Input data
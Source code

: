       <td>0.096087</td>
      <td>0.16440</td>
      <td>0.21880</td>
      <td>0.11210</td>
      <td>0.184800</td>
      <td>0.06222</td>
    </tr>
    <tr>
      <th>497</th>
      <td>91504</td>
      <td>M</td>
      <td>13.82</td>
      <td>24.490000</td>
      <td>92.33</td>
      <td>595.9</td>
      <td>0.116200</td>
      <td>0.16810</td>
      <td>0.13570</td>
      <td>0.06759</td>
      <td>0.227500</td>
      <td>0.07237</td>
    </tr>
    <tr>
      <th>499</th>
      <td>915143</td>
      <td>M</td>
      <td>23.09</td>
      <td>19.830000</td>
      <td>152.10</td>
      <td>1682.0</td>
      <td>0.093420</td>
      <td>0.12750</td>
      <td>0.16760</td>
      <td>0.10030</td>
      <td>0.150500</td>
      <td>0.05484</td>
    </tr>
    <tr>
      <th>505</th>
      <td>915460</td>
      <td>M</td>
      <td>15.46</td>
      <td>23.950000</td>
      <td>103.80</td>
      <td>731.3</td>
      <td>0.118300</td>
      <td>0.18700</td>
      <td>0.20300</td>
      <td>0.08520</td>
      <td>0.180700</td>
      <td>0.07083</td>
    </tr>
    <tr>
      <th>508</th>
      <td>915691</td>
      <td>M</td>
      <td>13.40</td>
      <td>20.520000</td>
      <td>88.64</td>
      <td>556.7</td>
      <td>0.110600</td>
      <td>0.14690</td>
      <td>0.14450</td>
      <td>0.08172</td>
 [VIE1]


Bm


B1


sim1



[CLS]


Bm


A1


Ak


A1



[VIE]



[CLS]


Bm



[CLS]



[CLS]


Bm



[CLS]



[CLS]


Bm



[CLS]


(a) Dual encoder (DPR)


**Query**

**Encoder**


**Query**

Task
Return an exact copy of the listing.

Exercise output
Source code

:       <td>0.096087</td>
      <td>0.16440</td>
      <td>0.21880</td>
      <td>0.11210</td>
      <td>0.184800</td>
      <td>0.06222</td>
    </tr>
    <tr>
      <th>497</th>
      <td>91504</td>
      <td>M</td>
      <td>13.82</td>
      <td>24.490000</td>
      <td>92.33</td>
      <td>595.9</td>
      <td>0.116200</td>
      <td>0.16810</td>
      <td>0.13570</td>
      <td>0.06759</td>
      <td>0.227500</td>
      <td>0.07237</td>
    </tr>
    <tr>
      <th>499</th>
      <td>915143</td>
      <td>M</td>
      <td>23.09</td>
      <td>19.830000</td>
      <td>152.10</td>
      <td>1682.0</td>
      <td>0.093420</td>
      <td>0.12750</td>
      <td>0.16760</td>
      <td>0.10030</td>
      <td>0.150500</td>
      <td>0.05484</td>
    </tr>
    <tr>
      <th>505</th>
      <td>915460</td>
      <td>M</td>
      <td>15.46</td>
      <td>23.950000</td>
      <td>103.80</td>
      <td>731.3</td>
      <td>0.118300</td>
      <td>0.18700</td>
      <td>0.20300</td>
      <td>0.08520</td>
      <td>0.180700</td>
      <td>0.07083</td>
    </tr>
    <tr>
      <th>508</th>
      <td>915691</td>
      <td>M</td>
      <td>13.40</td>
      <td>20.520000</td>
      <td>88.64</td>
      <td>556.7</td>
      <td>0.110600</td>
      <td>0.14690</td>
      <td>0.14450</td>
      <td>0.08172</td>
 [VIE1]


Bm


B1


sim1



[CLS]


Bm


A1


Ak


A1



[VIE]



[CLS]


Bm



[CLS]



[CLS]


Bm



[CLS]



[CLS]


Bm



[CLS]


(a) Dual encoder (DPR)


**Query**

**Encoder**


**Query**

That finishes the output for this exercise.